L'anniversaire du "mulot", la souris de nos ordinateurs (sur le blog Transnets), 40 bougies, paraît-il (voir notamment la fameuse conférence de 1968 !), m'adresse une question à propos de nos chers objets. D'aucuns ne disent-ils pas que nous serions déjà leurs créatures ?
Nous nous échinons ainsi depuis quelques millénaires à faire du monde une mythologie des outils. Une forêt peuplée à notre main : branche, silex, roue, tablette, parchemin, Ipod. A nos mains et fantasmes. Une colonie de prolongements dont nous rêvons parfois, lorsque nous avons trop fumé d'herbe ou trinqué au mezcal, qu'ils deviennent d'autres "nous" puis se révoltent et s'en prennent à nous. (Matrix, I Robot, I.A. etc....).

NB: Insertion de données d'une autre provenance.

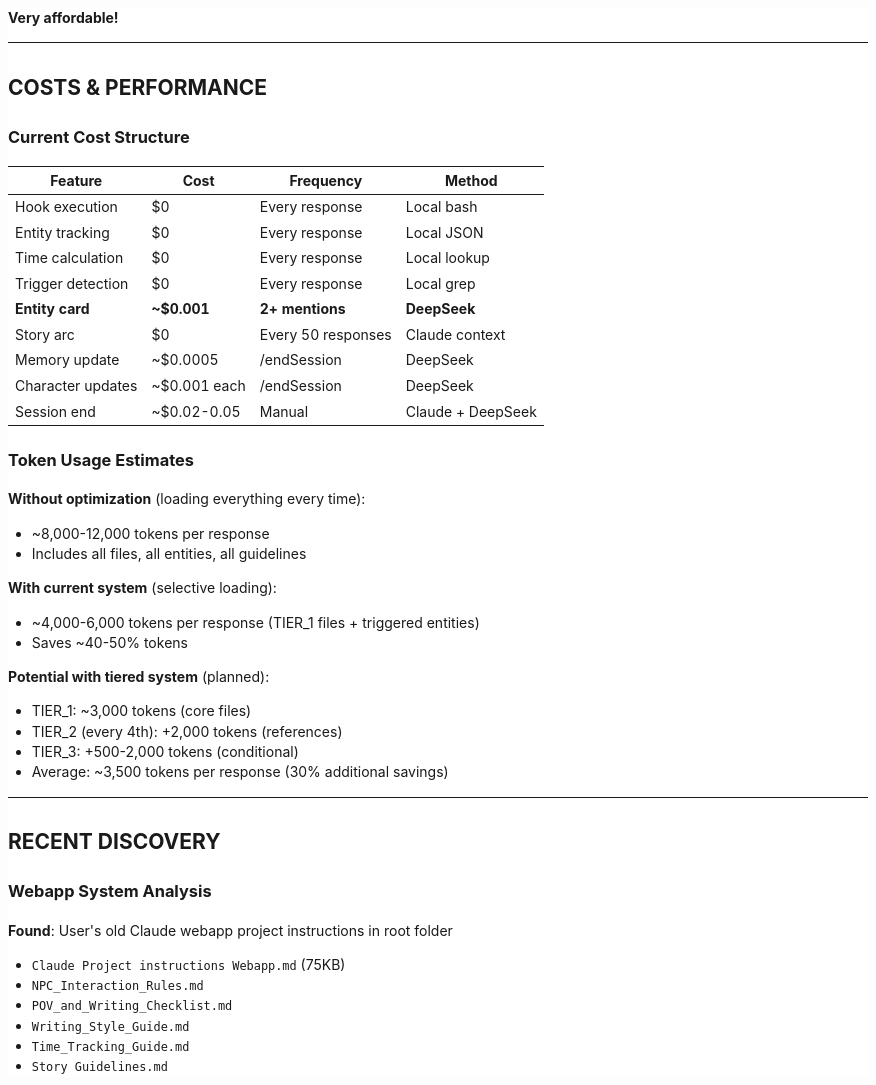 **Very affordable!**

---

## COSTS & PERFORMANCE

### Current Cost Structure

| Feature | Cost | Frequency | Method |
|---------|------|-----------|--------|
| Hook execution | $0 | Every response | Local bash |
| Entity tracking | $0 | Every response | Local JSON |
| Time calculation | $0 | Every response | Local lookup |
| Trigger detection | $0 | Every response | Local grep |
| **Entity card** | **~$0.001** | **2+ mentions** | **DeepSeek** |
| Story arc | $0 | Every 50 responses | Claude context |
| Memory update | ~$0.0005 | /endSession | DeepSeek |
| Character updates | ~$0.001 each | /endSession | DeepSeek |
| Session end | ~$0.02-0.05 | Manual | Claude + DeepSeek |

### Token Usage Estimates

**Without optimization** (loading everything every time):
- ~8,000-12,000 tokens per response
- Includes all files, all entities, all guidelines

**With current system** (selective loading):
- ~4,000-6,000 tokens per response (TIER_1 files + triggered entities)
- Saves ~40-50% tokens

**Potential with tiered system** (planned):
- TIER_1: ~3,000 tokens (core files)
- TIER_2 (every 4th): +2,000 tokens (references)
- TIER_3: +500-2,000 tokens (conditional)
- Average: ~3,500 tokens per response (30% additional savings)

---

## RECENT DISCOVERY

### Webapp System Analysis

**Found**: User's old Claude webapp project instructions in root folder
- `Claude Project instructions Webapp.md` (75KB)
- `NPC_Interaction_Rules.md`
- `POV_and_Writing_Checklist.md`
- `Writing_Style_Guide.md`
- `Time_Tracking_Guide.md`
- `Story Guidelines.md`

On emballe tout cela aussi sous le label de "progrès". J'y reconnais (dans ce label) aussi, notre désir de voir ces automates, par leurs présence rassurante, résoudre tensions, craintes, angoisses, et autres vertiges que nous entretenons à l'égard de ce monde immense et vide.
Le bâton rassure la main du marcheur. Dans notre métaphysique il s'agit désormais d'une armée de Golems. Une esclave cohorte électronique, destinée à entretenir la flamme de notre désir du monde.
Posséder, c'est exister. Posséder plus, ...
Un déséquilibre vers l'avant, la croissance, l'innovation. Un état de manque, une galopade "techno" sensée transformer le monde par l'outil, le conduire à coups de tonnes de TNT, d'acier, de cargos de portables, de béton, de barrages, d'avions chargés de laptops plus et mieux vers un état idéal. Un état que notre univers n'aurait jamais dû quitter.
On pourrait se rapprocher ici d'une "fonction" chrétienne du progrès.
Un lien avec le progrès ? Comment cela ?
Ce soir sur Arte, l'excellente série consacrée au premiers siècles chrétiens rappelait comment les gnostiques avaient perdu leur partie, entre le Ier et le IIème siècle. Les écrits d'Irénée de Lyon établissant leur hérésie.
Pour le chrétien le chemin de la foi doit conduire vers l'Apocalypse (au sens premier, la Révélation). Une course vers la perfection au terme de laquelle la Jérusalem d'Or sera reconstruite dans sa perfection, les compagnons du Messie reçus en une demeure d'où le mal sera exclut.
Sans parler d'exégèse plusieurs interprétations de l'Apocalypse ont co-existé.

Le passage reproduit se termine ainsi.